Les fabricants de smartphones ne sont pas mécontents de tourner la page de 2020. Les ventes de téléphones ont subi un choc inhabituel en raison de la pandémie. Selon le cabinet d'analyses Gartner, il s'est écoulé moins de 1,4 milliard d'unités à travers le monde l'an passé - soit 11 % de moins qu'en 2019.

Certes, cela faisait plusieurs années que la déprime s'était installée. Dès 2018, le marché s'était retourné, après une exceptionnelle décennie de croissance. Le repli constaté depuis tenait à plusieurs raisons : un taux d'équipement élevé des clients, l'allongement de la durée de vie des terminaux ou encore la percée rapide des appareils reconditionnés. Mais cette lente érosion n'avait rien à voir avec la brutalité du Covid-19.

Un doublement des ventes

Constructeurs, opérateurs et distributeurs veulent désormais croire que 2021 sera l'année du rebond. Les analystes en sont convaincus. Selon Gartner, les ventes de smartphones mondiales devraient repartir en hausse de 11 % en 2021, pour retrouver à peu de chose près leur niveau de 2019.

« La crise sanitaire a eu un double effet. D'un côté, elle a mis en exergue les besoins numériques et accentué notre dépendance aux smartphones. De l'autre, elle a décalé les achats, rendus matériellement plus compliqués, souligne Roberta Cozza, analyste chez Gartner, pour expliquer ce nouveau souffle très attendu. Et la 5G est un élément essentiel de cette projection. » Les transactions sur les smartphones 5G vont plus que doubler cette année pour représenter plus d'un tiers du total mondial (contre 17 % en 2020), selon Strategy Analytics.

2020 a vu le lancement commercial du nouveau standard de téléphonie à travers le monde - d'abord en Asie (Corée du Sud, Japon, Chine) puis aux Etats-Unis et, en fin d'année, en Europe occidentale. Mais jusqu'à présent, les appareils 5G étaient chers, les réseaux souvent embryonnaires et les bénéfices pour le consommateur encore flous. « De plus, en l'absence de trajets domicile travail, le wi-fi suffit à couvrir les besoins de connectivité mobile dans bien des cas », relève Roberta Cozza.

Plus rapide que la 4G

Mais 2021 devrait bien être l'année de la bascule. D'abord parce que le prix des appareils compatibles avec la 5G baisse à vue d'oeil. Les premiers articles sous la barre des 250 euros apparaissent et une large gamme permettra aux consommateurs de ne plus avoir à choisir entre la 5G et un terminal à un prix raisonnable. Ensuite, parce que les réseaux se déploient rapidement - particulièrement en Asie et en Amérique du Nord.

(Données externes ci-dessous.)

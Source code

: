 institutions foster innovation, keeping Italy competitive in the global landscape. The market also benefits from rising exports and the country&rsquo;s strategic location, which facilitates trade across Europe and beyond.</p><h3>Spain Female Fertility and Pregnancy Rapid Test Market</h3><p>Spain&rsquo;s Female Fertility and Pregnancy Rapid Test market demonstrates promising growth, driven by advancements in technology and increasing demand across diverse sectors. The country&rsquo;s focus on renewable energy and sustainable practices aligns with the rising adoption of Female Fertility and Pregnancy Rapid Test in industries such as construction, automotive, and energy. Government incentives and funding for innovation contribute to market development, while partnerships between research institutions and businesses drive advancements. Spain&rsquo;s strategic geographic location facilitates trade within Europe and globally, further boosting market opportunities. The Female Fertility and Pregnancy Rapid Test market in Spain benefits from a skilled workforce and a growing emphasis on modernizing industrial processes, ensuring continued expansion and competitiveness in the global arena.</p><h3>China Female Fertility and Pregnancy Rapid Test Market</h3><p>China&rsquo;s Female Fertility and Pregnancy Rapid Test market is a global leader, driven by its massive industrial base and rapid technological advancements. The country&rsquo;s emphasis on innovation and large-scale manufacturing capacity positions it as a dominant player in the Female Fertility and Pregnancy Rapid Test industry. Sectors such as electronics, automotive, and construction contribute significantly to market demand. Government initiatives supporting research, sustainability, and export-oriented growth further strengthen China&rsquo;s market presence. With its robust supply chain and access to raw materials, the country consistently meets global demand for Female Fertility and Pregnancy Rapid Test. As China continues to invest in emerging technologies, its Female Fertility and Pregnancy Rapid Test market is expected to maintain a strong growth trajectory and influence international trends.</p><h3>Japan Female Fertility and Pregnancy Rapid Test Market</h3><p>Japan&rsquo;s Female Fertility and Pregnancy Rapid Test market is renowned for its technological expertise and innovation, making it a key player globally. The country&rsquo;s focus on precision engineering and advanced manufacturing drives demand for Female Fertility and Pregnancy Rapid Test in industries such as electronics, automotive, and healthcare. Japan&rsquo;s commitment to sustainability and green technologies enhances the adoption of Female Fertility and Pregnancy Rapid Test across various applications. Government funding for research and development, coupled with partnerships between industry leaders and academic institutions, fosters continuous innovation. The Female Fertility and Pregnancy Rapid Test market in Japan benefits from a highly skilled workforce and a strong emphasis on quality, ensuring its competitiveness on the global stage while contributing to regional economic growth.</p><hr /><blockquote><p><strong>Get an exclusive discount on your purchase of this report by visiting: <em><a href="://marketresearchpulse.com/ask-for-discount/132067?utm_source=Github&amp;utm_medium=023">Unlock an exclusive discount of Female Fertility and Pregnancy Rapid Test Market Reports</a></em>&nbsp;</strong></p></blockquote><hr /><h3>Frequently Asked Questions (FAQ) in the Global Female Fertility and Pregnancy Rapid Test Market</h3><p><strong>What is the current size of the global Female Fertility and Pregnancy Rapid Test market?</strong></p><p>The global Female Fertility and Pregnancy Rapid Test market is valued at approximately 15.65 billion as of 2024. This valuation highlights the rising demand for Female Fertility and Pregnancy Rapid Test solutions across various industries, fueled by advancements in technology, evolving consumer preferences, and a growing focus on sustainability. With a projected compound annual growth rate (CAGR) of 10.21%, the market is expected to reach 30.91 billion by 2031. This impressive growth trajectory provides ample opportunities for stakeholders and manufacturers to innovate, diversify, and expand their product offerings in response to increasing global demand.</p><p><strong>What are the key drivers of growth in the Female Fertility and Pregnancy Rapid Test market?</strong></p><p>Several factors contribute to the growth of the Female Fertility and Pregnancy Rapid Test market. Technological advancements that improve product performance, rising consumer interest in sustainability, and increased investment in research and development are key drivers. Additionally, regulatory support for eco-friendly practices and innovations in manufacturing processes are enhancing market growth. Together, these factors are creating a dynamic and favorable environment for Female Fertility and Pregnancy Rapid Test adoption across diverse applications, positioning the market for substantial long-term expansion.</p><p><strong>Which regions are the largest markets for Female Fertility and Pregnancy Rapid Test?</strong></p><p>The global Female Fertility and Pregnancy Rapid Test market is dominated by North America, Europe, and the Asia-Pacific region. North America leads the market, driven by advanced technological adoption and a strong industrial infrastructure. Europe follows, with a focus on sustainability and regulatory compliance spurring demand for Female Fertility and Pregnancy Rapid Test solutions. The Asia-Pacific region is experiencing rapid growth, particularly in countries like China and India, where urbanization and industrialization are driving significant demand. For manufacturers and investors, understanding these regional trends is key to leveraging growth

Même en France, où le rythme est moins soutenu, Yan Liu, le directeur général de Xiaomi France, est convaincu que l'argument de la couverture ne retiendra pas longtemps les consommateurs. « Nous en avons déjà fait l'expérience avec le passage de la 3G à la 4G. Les réseaux mettent jusqu'à cinq ans à se déployer, mais les grandes villes vont être couvertes très rapidement. » De quoi convaincre au moins les urbains de sauter le pas.

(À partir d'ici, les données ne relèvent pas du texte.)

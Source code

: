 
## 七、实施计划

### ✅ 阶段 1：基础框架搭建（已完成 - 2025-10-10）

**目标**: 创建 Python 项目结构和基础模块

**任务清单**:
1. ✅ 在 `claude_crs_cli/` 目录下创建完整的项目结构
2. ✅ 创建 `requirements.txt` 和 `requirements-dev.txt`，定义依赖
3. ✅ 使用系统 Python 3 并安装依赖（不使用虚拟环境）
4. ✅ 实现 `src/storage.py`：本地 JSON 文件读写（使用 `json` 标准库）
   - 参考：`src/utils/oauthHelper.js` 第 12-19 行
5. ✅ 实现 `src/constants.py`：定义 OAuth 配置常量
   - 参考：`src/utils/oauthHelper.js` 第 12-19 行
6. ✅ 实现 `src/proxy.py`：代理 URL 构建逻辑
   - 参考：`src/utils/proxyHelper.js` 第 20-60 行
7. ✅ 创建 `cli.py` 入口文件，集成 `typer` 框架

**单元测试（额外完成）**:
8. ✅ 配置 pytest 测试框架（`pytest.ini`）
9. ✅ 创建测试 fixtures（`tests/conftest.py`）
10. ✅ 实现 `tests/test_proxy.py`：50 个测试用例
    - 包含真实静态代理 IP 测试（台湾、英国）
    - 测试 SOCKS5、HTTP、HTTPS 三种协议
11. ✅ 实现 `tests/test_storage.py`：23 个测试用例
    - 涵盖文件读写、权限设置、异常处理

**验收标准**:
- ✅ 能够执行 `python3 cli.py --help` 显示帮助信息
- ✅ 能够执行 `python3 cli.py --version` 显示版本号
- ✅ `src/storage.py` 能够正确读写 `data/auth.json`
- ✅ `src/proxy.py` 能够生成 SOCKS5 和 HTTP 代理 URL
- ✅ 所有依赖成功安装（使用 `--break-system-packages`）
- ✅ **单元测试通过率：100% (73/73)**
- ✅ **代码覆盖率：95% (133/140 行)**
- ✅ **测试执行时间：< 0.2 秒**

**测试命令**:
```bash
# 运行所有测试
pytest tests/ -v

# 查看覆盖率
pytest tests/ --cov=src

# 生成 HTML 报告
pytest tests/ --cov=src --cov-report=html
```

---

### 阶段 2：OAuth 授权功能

Les industriels sont même convaincus que la bascule sera plus rapide que pour la 4G. Qualcomm, le numéro un mondial des puces électroniques pour la connectivité des appareils mobiles, explique ainsi que, pour la première fois, le déploiement de la technologie est relativement homogène à travers le monde, ce qui se traduit par un marché global unifié très tôt, et donc plus rentable pour les constructeurs. « En deux ans, la 5G s'est déclinée sur l'ensemble de notre gamme. C'est deux fois plus rapide que le temps que cela a pris pour la 4G », expliquait en septembre Jean Varaldi, directeur marketing chez Qualcomm France. Les fabricants de smartphones espèrent bien que l'accélération sera identique en boutique.